On the matter of the all-volunteer army, present conservative theology is totally at odds with our national values and practical experience. But unfortunately, many liberals, still traumatized by Vietnam, seem uncomfortable in any national defense debate unless they are doing a bad imitation of Bertrand Russell.
If the liberals were willing to seek one authentic "lesson" from Vietnam about the volunteer army, it might go something like this: In Vietnam, the U.S. Army was an army of the poor. The sons of affluence and privilege, thanks to their college deferments, spent the war spilling beer instead of blood. In Vietnam, the spilled American blood came overwhelmingly from the children of the working class and the underclass.
In Vietnam, American blacks and Latinos, who together constitute one-sixth of our total population, sustained 40 percent of all infantry casualties. Today's all-volunteer army is nearly three times as black as was the 1964 army. Any future action virtually guarantees that American casualties and, yes, corpses will be overwhelmingly black and brown. That's not an America most us like to think about. That doesn't seem fair.

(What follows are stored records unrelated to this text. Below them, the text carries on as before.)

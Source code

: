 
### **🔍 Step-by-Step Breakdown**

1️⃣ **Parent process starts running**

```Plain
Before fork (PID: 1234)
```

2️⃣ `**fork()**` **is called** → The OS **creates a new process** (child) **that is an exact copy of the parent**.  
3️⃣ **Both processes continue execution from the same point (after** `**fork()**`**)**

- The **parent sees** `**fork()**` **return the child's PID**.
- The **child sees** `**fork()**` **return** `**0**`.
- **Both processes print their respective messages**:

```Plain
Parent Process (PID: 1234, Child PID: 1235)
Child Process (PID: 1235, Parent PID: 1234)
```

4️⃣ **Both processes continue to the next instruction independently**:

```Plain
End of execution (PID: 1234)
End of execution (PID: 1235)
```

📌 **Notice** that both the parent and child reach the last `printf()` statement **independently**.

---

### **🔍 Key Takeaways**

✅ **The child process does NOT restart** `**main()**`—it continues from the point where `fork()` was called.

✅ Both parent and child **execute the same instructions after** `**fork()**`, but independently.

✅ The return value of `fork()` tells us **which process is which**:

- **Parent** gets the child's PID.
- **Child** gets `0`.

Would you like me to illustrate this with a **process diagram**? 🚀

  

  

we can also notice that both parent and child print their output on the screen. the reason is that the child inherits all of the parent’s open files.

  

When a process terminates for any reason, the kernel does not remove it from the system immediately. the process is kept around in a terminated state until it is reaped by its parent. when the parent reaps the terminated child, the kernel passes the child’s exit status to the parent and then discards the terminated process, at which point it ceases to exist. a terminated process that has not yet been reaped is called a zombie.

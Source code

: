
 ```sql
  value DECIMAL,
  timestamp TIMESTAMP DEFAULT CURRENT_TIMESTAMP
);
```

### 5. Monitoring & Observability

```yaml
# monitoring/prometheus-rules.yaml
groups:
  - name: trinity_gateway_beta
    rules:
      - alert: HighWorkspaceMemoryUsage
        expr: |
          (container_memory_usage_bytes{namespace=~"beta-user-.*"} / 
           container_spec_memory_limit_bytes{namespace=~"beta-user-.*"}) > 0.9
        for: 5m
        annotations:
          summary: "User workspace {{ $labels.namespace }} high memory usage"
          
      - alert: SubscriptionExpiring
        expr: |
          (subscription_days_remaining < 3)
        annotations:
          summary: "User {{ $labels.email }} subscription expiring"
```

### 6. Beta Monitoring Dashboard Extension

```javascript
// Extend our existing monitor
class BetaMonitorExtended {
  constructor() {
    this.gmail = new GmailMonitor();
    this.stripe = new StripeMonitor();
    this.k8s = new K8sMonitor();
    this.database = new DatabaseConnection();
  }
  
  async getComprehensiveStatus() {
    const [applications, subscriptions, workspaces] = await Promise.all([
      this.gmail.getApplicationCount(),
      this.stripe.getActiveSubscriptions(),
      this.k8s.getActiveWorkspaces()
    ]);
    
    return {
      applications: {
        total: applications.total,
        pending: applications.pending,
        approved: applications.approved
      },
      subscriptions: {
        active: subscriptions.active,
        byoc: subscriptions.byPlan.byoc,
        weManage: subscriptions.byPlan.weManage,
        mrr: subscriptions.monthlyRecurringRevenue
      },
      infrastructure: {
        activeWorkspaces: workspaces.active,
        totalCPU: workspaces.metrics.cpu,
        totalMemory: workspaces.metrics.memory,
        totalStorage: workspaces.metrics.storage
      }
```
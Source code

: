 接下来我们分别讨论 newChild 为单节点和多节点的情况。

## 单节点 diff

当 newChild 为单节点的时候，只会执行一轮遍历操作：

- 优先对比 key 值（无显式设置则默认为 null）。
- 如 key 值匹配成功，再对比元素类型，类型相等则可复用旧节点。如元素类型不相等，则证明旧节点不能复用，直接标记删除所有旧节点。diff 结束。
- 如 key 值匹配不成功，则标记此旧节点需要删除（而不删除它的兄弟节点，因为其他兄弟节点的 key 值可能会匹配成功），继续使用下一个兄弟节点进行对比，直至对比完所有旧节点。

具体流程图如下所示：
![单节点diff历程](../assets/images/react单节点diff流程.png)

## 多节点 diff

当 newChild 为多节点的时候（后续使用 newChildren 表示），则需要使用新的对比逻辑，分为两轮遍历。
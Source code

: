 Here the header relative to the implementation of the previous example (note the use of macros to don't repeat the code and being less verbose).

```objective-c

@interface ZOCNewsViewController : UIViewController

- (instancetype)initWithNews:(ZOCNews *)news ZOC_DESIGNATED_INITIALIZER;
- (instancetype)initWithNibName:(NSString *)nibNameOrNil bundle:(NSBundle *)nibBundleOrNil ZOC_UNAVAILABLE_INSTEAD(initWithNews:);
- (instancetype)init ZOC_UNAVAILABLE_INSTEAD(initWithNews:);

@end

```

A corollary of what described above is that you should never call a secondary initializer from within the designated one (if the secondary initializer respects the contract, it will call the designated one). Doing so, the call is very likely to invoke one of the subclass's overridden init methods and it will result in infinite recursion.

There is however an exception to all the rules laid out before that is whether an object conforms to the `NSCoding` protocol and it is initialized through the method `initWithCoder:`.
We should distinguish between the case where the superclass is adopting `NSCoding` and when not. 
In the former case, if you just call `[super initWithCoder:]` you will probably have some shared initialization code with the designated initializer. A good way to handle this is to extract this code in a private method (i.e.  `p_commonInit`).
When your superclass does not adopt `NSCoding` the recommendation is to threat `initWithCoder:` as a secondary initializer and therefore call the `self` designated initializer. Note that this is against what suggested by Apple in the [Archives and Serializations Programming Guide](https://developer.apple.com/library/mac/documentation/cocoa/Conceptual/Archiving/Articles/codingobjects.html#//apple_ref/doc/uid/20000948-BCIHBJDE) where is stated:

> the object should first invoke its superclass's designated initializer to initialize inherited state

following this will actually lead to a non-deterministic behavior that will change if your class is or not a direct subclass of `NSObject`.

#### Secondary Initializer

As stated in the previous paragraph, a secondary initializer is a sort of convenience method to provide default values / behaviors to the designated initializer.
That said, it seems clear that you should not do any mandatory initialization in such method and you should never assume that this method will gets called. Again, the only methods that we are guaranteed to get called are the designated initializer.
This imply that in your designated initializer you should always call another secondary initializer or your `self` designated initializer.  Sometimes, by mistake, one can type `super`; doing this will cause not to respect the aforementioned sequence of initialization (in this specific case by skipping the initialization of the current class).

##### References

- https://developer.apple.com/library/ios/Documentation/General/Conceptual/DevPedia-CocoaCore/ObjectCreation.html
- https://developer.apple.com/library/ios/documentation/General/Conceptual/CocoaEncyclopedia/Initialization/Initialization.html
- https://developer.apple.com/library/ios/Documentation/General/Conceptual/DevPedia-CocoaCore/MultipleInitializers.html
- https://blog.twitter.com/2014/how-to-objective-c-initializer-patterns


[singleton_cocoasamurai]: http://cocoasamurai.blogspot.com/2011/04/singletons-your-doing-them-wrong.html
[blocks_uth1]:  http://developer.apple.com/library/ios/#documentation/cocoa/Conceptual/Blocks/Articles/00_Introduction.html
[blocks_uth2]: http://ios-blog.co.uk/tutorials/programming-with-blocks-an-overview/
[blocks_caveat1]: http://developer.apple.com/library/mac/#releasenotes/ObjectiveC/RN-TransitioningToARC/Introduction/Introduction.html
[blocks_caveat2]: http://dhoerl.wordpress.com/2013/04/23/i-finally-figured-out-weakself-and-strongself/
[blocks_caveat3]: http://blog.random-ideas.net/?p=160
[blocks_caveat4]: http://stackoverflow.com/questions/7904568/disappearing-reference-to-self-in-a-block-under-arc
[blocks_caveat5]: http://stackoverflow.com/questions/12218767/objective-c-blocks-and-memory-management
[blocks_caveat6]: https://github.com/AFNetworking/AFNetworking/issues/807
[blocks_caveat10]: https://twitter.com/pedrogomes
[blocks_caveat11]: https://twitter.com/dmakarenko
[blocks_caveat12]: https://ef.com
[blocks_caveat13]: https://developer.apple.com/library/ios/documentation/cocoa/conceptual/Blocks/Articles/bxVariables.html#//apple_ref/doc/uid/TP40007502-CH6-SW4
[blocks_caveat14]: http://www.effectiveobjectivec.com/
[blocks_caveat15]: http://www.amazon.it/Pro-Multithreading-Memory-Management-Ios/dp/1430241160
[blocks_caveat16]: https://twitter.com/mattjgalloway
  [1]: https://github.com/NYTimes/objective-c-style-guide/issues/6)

The last time we used military substitutes on a grand scale was during the Civil War. It's not an episode that Americans much boast about. In 1862, a substitute cost about $800. Today, the Reagan administration keeps raising the ante. Defense Secretary Weinberger this week asked for a 26.1 percent salary increase for uniformed personnel over the next fiscal year.
This comes on top of a lot of other money: Half the total defense budget now goes for manpower costs. That's an awful lot of money. Yet the army, in its own readiness reports, found 10 of its 16 divisions in the continental United States to be unfit for combat.
The liberals, faithful to their demoncratic principles, could be leading the charge for the return of the draft. In the Reagan/Haig foreign policy, there is a lot of straight talk and a large dose of swagger. No Nervous Nellies, thank you. America will become a rapid deployment force, we are told. But what about the Reagan administration and the draft and sharing that burden among all Americans? Should not all citizens welcome the responsibility to defend their nation during this "present danger," which the president's platform called "greater than ever before in the 200-year history of the United States"? No, in spite of the evidence and the cost and the manifest unfairness, the Reagan administration clings blindly to the All-Volunteer Force.
We ask the military to do the difficult and dangerous and dirty work of keeping all of us safe. Now is the time for Ronald Reagan to ask all of us to share in that task, to ask all of us to share in that task, to ask all of us to sacrifice. Defending the United States is just as much the responsibility of Nick and Adam as it is of Jose' and Tyrone. To admit that checkbook patriotism is un-American and will no longer do would be an act of real presidential leadership.